RCT-5 1st Marine Division 6.5.2012 Story by Cpl. Anthony Ward Jr
AFGHANISTAN - Tactical site exploitation skills are becoming an increasingly valuable asset for Afghan National Security Forces, when it comes to conducting counterinsurgency operations.
With these skills, Afghan forces are able to link evidence found in a crime scene or cache site to the insurgents operating against ANSF and coalition forces.
An Afghan National Army military policeman with Military Police Tolai, 1st Brigade, 215th Corps, conducts a simulated personnel search during a Tactical Site Exploitation course here, June 3, 2012. Marines and sailors with the Joint Prosecution Exploitation Center’s Operational Support Team instructed the soldiers on ways to respond to a crime scene, photograph a crime scene, collect latent fingerprints and other techniques to aid in the prosecution of criminals.
“It’s called Tactical Site Exploitation, it’s basically a modified way to do a crime scene investigation,” said Gunnery Sgt. Doug Maxon, a team leader for the Operational Support Team that taught the course. “The mission was to teach the ANA how to safely and successfully conduct a crime scene examination to properly gather evidence.”
“Our unit supports any unit in the (area of operation) that requests classes,” added Maxon. Based out of Camp Leatherneck, the Operational Support Team traveled from Camp Dwyer with the Military Police Advisory Team to make the trek down to the PB.
Upon arriving, Marines and sailors with the OST and PAT immediately began teaching the course, which stretched over two days.
“We thought them how to properly search a vehicle, how to do a personnel search,” said Maxon.
They were also taught how to extract latent fingerprints, respond to a crime scene, photograph the scene, handle evidence properly with the right equipment and conduct a proper search, added Maxon.

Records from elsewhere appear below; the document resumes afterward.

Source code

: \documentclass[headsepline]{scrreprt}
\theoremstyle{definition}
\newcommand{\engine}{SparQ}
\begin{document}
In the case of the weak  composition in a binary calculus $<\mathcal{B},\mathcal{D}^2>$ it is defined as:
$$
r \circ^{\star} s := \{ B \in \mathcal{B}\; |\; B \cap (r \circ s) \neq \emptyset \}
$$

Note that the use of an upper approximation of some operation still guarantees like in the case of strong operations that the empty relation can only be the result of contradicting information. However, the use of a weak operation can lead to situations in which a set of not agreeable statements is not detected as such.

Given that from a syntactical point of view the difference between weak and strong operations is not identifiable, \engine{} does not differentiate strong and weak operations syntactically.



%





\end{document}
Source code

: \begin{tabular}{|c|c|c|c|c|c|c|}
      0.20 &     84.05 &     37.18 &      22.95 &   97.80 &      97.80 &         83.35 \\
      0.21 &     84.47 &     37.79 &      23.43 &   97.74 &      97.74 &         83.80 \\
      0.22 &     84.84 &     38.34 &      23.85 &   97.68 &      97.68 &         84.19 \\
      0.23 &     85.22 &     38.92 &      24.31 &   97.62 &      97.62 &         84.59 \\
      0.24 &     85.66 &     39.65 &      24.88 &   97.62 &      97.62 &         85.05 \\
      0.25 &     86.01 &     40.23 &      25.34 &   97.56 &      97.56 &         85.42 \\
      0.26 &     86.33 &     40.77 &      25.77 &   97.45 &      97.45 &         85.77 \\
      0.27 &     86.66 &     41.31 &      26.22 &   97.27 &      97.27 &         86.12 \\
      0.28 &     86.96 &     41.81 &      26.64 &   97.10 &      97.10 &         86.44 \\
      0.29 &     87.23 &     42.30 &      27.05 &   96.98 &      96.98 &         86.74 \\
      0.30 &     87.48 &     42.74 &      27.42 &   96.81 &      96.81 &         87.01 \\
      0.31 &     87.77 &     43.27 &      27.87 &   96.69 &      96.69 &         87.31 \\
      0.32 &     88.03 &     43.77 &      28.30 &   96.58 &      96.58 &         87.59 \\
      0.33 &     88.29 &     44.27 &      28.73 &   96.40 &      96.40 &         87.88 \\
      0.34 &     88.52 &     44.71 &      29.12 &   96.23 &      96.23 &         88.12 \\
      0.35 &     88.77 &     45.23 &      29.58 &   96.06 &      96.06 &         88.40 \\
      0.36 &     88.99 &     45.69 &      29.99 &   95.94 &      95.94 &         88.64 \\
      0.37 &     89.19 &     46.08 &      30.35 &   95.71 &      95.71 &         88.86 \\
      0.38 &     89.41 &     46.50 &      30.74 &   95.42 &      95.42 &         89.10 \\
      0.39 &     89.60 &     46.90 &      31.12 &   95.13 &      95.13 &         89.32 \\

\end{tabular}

The soldiers learned and absorbed a lot of new techniques and information during the course of two days, Maxon said.
“They picked it up very well,” said Maxon. “We were all impressed with how well they did for their first time being introduced to it. They did really well.”
The Afghan soldiers were highly tuned in during the training, moving from station to station, learning the skills that would aid them on the job.
“I learned some different skills searching people, searching houses, searching vehicles. It was all new stuff,” said Mohammad Rahim, a medic with MP Tolai, 1st Brigade, 215th Corps. Before the course the soldiers didn’t understand the importance of preserving the crime scene by using simple things like gloves, now it is understood how such a simple thing plays a huge part in the prosecution of the criminals.
“We plan to use these new skills all the time and keep it in our minds when we go out on missions. We will use these skills to prosecute the enemy,” Rahim added.
As the Afghan government continues to take the lead and transition into a more independent nation, the use of advanced skills on the battlefield will aid in the capture and prosecution of those who threaten the safety of the Afghanistan.
Editor’s note: The Joint Prosecution Exploitation Center’s Operational Support Team directly supported the Military Police Advisory Team of Regimental Combat Team 5, 1st Marine Division (Forward), which works in partnership with the Afghan National Security Forces and the Government of the Islamic Republic of Afghanistan to conduct counterinsurgency operations. The unit is dedicated to securing the Afghan people, defeating insurgent forces and enabling ANSF assumption of security responsibilities within its area of operations in order to support the expansion of stability, development and legitimate governance.